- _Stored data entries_
______________________________

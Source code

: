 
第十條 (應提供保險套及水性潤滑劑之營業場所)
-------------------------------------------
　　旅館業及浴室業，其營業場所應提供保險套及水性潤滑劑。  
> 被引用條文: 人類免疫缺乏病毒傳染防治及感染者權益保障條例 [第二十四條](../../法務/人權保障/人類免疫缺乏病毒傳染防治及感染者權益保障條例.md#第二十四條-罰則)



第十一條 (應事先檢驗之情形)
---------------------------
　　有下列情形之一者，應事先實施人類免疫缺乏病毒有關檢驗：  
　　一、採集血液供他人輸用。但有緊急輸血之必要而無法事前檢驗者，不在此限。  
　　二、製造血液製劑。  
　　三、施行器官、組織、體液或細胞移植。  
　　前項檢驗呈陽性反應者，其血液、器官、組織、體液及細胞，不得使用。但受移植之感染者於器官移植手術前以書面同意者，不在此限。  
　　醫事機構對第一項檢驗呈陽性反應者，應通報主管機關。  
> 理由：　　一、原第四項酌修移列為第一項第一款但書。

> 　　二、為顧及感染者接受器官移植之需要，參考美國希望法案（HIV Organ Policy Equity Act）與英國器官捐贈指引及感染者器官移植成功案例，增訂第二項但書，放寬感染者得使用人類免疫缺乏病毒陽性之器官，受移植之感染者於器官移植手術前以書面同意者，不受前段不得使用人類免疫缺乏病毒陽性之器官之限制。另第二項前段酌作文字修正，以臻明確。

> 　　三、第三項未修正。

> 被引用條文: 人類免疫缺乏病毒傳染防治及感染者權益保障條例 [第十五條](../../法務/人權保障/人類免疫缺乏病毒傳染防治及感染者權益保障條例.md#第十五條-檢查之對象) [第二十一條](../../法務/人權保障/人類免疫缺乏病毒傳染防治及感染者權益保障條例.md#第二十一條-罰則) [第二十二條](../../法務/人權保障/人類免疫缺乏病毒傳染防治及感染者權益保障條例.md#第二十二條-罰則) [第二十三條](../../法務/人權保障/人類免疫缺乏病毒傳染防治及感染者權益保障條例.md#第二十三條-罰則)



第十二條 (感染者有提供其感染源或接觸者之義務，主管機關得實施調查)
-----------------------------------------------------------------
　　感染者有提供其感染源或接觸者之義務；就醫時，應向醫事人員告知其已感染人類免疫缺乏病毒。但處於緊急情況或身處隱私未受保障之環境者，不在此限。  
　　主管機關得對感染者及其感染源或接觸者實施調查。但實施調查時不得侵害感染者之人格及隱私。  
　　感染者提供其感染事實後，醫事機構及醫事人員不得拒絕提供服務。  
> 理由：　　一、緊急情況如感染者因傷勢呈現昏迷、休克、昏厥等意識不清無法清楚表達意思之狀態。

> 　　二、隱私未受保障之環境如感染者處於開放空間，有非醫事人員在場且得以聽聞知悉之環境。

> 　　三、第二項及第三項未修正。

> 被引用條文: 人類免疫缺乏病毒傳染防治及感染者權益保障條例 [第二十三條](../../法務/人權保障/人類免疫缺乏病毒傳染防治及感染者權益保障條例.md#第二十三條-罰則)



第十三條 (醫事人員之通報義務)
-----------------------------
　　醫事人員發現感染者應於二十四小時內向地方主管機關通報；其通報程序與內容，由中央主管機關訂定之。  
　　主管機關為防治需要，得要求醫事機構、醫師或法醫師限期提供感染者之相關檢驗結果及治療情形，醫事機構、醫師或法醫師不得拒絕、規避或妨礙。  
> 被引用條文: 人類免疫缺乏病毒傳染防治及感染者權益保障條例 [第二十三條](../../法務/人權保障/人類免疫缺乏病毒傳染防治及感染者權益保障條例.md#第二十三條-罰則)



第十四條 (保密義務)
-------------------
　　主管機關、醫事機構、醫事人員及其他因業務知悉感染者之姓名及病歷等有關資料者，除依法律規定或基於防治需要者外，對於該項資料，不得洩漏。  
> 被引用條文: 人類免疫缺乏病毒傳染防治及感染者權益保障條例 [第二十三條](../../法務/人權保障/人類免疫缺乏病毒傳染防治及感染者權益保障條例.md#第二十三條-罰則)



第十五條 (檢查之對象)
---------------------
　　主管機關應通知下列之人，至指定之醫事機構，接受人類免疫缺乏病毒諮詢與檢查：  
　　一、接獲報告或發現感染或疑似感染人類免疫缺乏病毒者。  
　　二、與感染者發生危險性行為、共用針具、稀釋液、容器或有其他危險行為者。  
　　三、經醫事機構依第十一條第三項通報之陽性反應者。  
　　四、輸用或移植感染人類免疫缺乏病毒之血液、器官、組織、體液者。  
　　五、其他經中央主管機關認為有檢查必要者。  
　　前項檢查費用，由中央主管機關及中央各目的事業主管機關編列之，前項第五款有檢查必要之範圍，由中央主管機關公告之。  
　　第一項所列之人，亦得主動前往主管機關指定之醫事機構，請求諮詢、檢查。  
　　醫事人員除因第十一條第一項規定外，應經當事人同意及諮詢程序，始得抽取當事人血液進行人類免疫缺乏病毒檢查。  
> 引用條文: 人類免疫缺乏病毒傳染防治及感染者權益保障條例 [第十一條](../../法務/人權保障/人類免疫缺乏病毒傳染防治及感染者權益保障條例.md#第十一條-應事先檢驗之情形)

______________________________

- _Exercise requirements_
Scan the data for the string "檢查之對象" and copy each line in which it occurs.

- _Exercise solution_
> 被引用條文: 人類免疫缺乏病毒傳染防治及感染者權益保障條例 [第十五條](../../法務/人權保障/人類免疫缺乏病毒傳染防治及感染者權益保障條例.md#第十五條-檢查之對象) [第二十一條](../../法務/人權保障/人類免疫缺乏病毒傳染防治及感染者權益保障條例.md#第二十一條-罰則) [第二十二條](../../法務/人權保障/人類免疫缺乏病毒傳染防治及感染者權益保障條例.md#第二十二條-罰則) [第二十三條](../../法務/人權保障/人類免疫缺乏病毒傳染防治及感染者權益保障條例.md#第二十三條-罰則)
第十五條 (檢查之對象)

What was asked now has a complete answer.